[MATERIAL FOR THE TASK Boundary: Start]

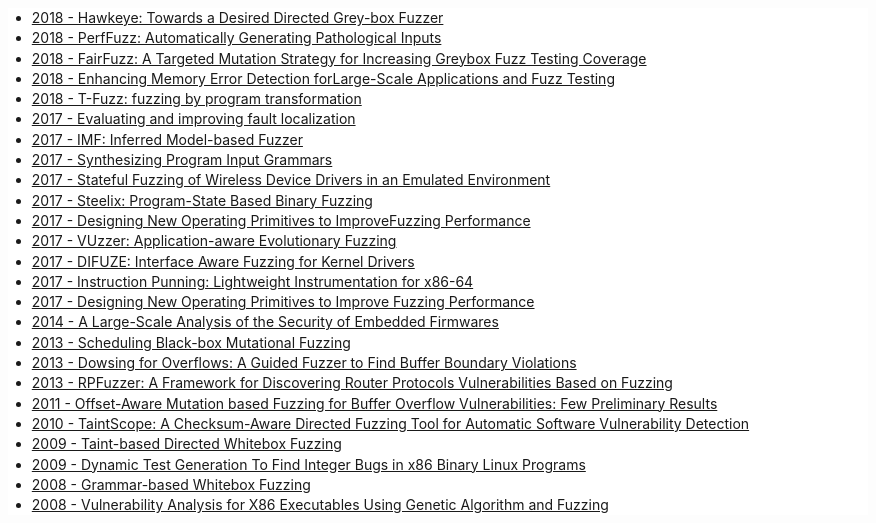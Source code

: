 * [2018 - Hawkeye: Towards a Desired Directed Grey-box Fuzzer](https://chenbihuan.github.io/paper/ccs18-chen-hawkeye.pdf)
* [2018 - PerfFuzz: Automatically Generating Pathological Inputs](https://www.carolemieux.com/perffuzz-issta2018.pdf)
* [2018 - FairFuzz: A Targeted Mutation Strategy for Increasing Greybox Fuzz Testing Coverage](https://www.carolemieux.com/fairfuzz-ase18.pdf)
* [2018 - Enhancing Memory Error Detection forLarge-Scale Applications and Fuzz Testing](https://lifeasageek.github.io/papers/han:meds.pdf)
* [2018 - T-Fuzz: fuzzing by program transformation](https://nebelwelt.net/publications/files/18Oakland.pdf)
* [2017 - Evaluating and improving fault localization](https://www.sci-hub.ren/10.1109/ICSE.2017.62) 
* [2017 - IMF: Inferred Model-based Fuzzer](https://acmccs.github.io/papers/p2345-hanA.pdf)
* [2017 - Synthesizing Program Input Grammars](https://obastani.github.io/docs/pldi17.pdf)
* [2017 - Stateful Fuzzing of Wireless Device Drivers in an Emulated Environment](https://pdfs.semanticscholar.org/26b9/97d7a83ce950db6d311ee65c268e756e0794.pdf)
* [2017 - Steelix: Program-State Based Binary Fuzzing](https://dl.acm.org/doi/pdf/10.1145/3106237.3106295?download=true)
* [2017 - Designing New Operating Primitives to ImproveFuzzing Performance](https://acmccs.github.io/papers/p2313-xuA.pdf)
* [2017 - VUzzer: Application-aware Evolutionary Fuzzing](https://www.cs.vu.nl/~giuffrida/papers/vuzzer-ndss-2017.pdf)
* [2017 - DIFUZE: Interface Aware Fuzzing for Kernel Drivers](https://acmccs.github.io/papers/p2123-corinaA.pdf)
* [2017 - Instruction Punning: Lightweight Instrumentation for x86-64](https://dl.acm.org/doi/pdf/10.1145/3062341.3062344?download=true)
* [2017 - Designing New Operating Primitives to Improve Fuzzing Performance](http://iisp.gatech.edu/sites/default/files/images/designing_new_operating_primitives_to_improve_fuzzing_performance_vt.pdf)
* [2014 - A Large-Scale Analysis of the Security  of Embedded Firmwares](https://www.usenix.org/system/files/conference/usenixsecurity14/sec14-paper-costin.pdf)
* [2013 - Scheduling Black-box Mutational Fuzzing](https://dl.acm.org/doi/pdf/10.1145/2508859.2516736?download=true)
* [2013 - Dowsing for Overflows: A Guided Fuzzer to Find Buffer Boundary Violations](https://www.usenix.org/system/files/conference/usenixsecurity13/sec13-paper_haller.pdf)
* [2013 - RPFuzzer: A Framework for Discovering Router Protocols Vulnerabilities Based on Fuzzing](http://www.itiis.org/journals/tiis/digital-library/manuscript/file/20353/14.TIIS-RP-2012-Dec-0966.R1.pdf)
* [2011 - Offset-Aware Mutation based Fuzzing for Buffer Overflow Vulnerabilities: Few Preliminary Results](https://ieeexplore.ieee.org/stamp/stamp.jsp?tp=&arnumber=5954459)
* [2010 - TaintScope: A Checksum-Aware Directed Fuzzing Tool for Automatic Software Vulnerability Detection](https://ieeexplore.ieee.org/stamp/stamp.jsp?tp=&arnumber=5504701)
* [2009 - Taint-based Directed Whitebox Fuzzing](https://ece.uwaterloo.ca/~vganesh/Publications_files/vg-ICSE2009-BuzzFuzz.pdf)
* [2009 - Dynamic Test Generation To Find Integer Bugs in x86 Binary Linux Programs](https://argp.github.io/public/50a11f65857c12c76995f843dbfe6dda.pdf)
* [2008 - Grammar-based Whitebox Fuzzing](https://people.csail.mit.edu/akiezun/pldi-kiezun.pdf)
* [2008 - Vulnerability Analysis for X86 Executables Using Genetic Algorithm and Fuzzing](https://ieeexplore.ieee.org/stamp/stamp.jsp?tp=&arnumber=4682289)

[MATERIAL FOR THE TASK Boundary: End]

| YOUR ASSIGNMENT |
Extract each line holding the word "Analysis" from the records.

| PROBLEM SOLUTION |
* [2014 - A Large-Scale Analysis of the Security  of Embedded Firmwares](https://www.usenix.org/system/files/conference/usenixsecurity14/sec14-paper-costin.pdf)
* [2008 - Vulnerability Analysis for X86 Executables Using Genetic Algorithm and Fuzzing](https://ieeexplore.ieee.org/stamp/stamp.jsp?tp=&arnumber=4682289)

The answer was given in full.